The central character in this drama, aside from Muhammad himself, is Benjamin Lincoln, a white, middle-aged financial adviser based in Charlotte, N.C. In 2007, when Muhammad was in seventh grade, Lincoln met Ron Holmes, Muhammad’s father, at a wedding. Over time, the two men became close.

Holmes is in the Las Vegas real estate business, and things got a little rough after the housing bubble burst. So when, as a top recruit, Muhammad wanted to visit Duke and the University of North Carolina — visits his family would have to pay for — Lincoln told Holmes he would pick up the tab. Under the N.C.A.A.’s byzantine amateurism rule, close family friends are allowed to pay for such visits, but agents, boosters and hangers-on are not. It almost goes without saying that the N.C.A.A. gets to decide who is a close family friend and who is a booster.

Lincoln and Holmes were confident that he fit into the former category. The N.C.A.A., however, quickly became suspicious — and antagonistic. It quietly put out the word to schools that were recruiting him that he was under a cloud.

In the spring, when Muhammad signed a letter of intent with U.C.L.A., the N.C.A.A. revved up. Led by its assistant director of enforcement, Abigail Grantstein, it demanded thousands of documents from Muhammad’s family and interrogated everyone involved. Grantstein infuriated Lincoln by implying in an interview that he was somehow dirty.

Sure enough, on Nov. 9, the N.C.A.A. declared Muhammad ineligible. In the N.C.A.A. press release, there was no mention of how long his suspension would continue. U.C.L.A., declaring itself “disappointed,” vowed to appeal. But such appeals don’t often succeed, and based on precedent, it seemed likely that Muhammad wouldn’t get to play until next year sometime.
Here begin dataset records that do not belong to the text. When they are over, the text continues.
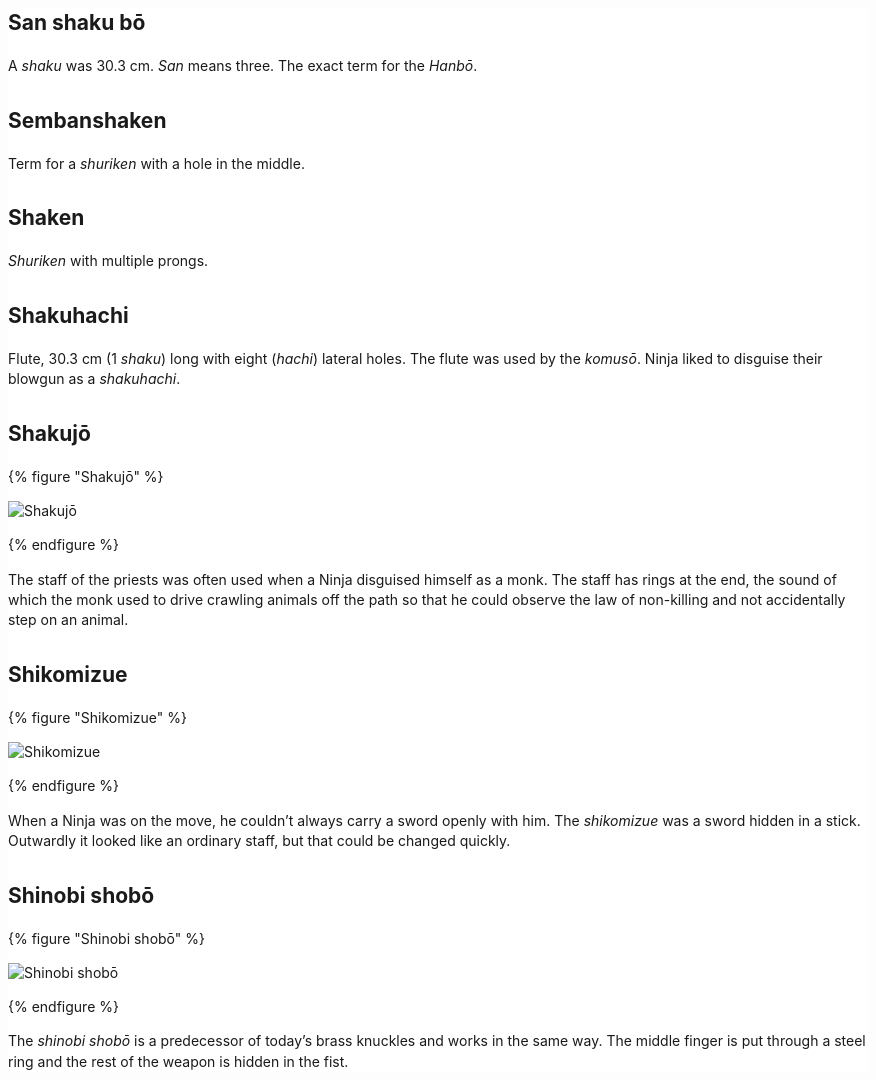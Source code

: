 ## San shaku bō

A _shaku_ was 30.3 cm. _San_ means three. The exact term for the _Hanbō_.

## Sembanshaken

Term for a _shuriken_ with a hole in the middle.

## Shaken

_Shuriken_ with multiple prongs.

## Shakuhachi

Flute, 30.3 cm (1 _shaku_) long with eight (_hachi_) lateral holes. The flute was used by the _komusō_. Ninja liked to disguise their blowgun as a _shakuhachi_.

## Shakujō

{% figure "Shakujō" %}

![Shakujō](/assets/images/book/waffen-shakujo.jpg)

{% endfigure %}

The staff of the priests was often used when a Ninja disguised himself as a monk. The staff has rings at the end, the sound of which the monk used to drive crawling animals off the path so that he could observe the law of non-killing and not accidentally step on an animal.

## Shikomizue

{% figure "Shikomizue" %}

![Shikomizue](/assets/images/book/waffen-shikomizue.jpg)

{% endfigure %}

When a Ninja was on the move, he couldn’t always carry a sword openly with him. The _shikomizue_ was a sword hidden in a stick. Outwardly it looked like an ordinary staff, but that could be changed quickly.

## Shinobi shobō

{% figure "Shinobi shobō" %}

![Shinobi shobō](/assets/images/book/waffen-shinobishobo.jpg)

{% endfigure %}

The _shinobi shobō_ is a predecessor of today’s brass knuckles and works in the same way. The middle finger is put through a steel ring and the rest of the weapon is hidden in the fist.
On Thursday, the day before the appeal ruling was due, a remarkable article appeared in The Los Angeles Times. Florence Johnson Raines, a Memphis lawyer, told a reporter that she had been on an airplane in early August and overheard a man bragging that his girlfriend “Abigail” was going to bring down Muhammad, whose family, he said loudly, was “dirty and they were taking money and she’s going to get them.” This indiscretion came only a week after the N.C.A.A. had asked for documents and three months before the N.C.A.A. declared Muhammad ineligible.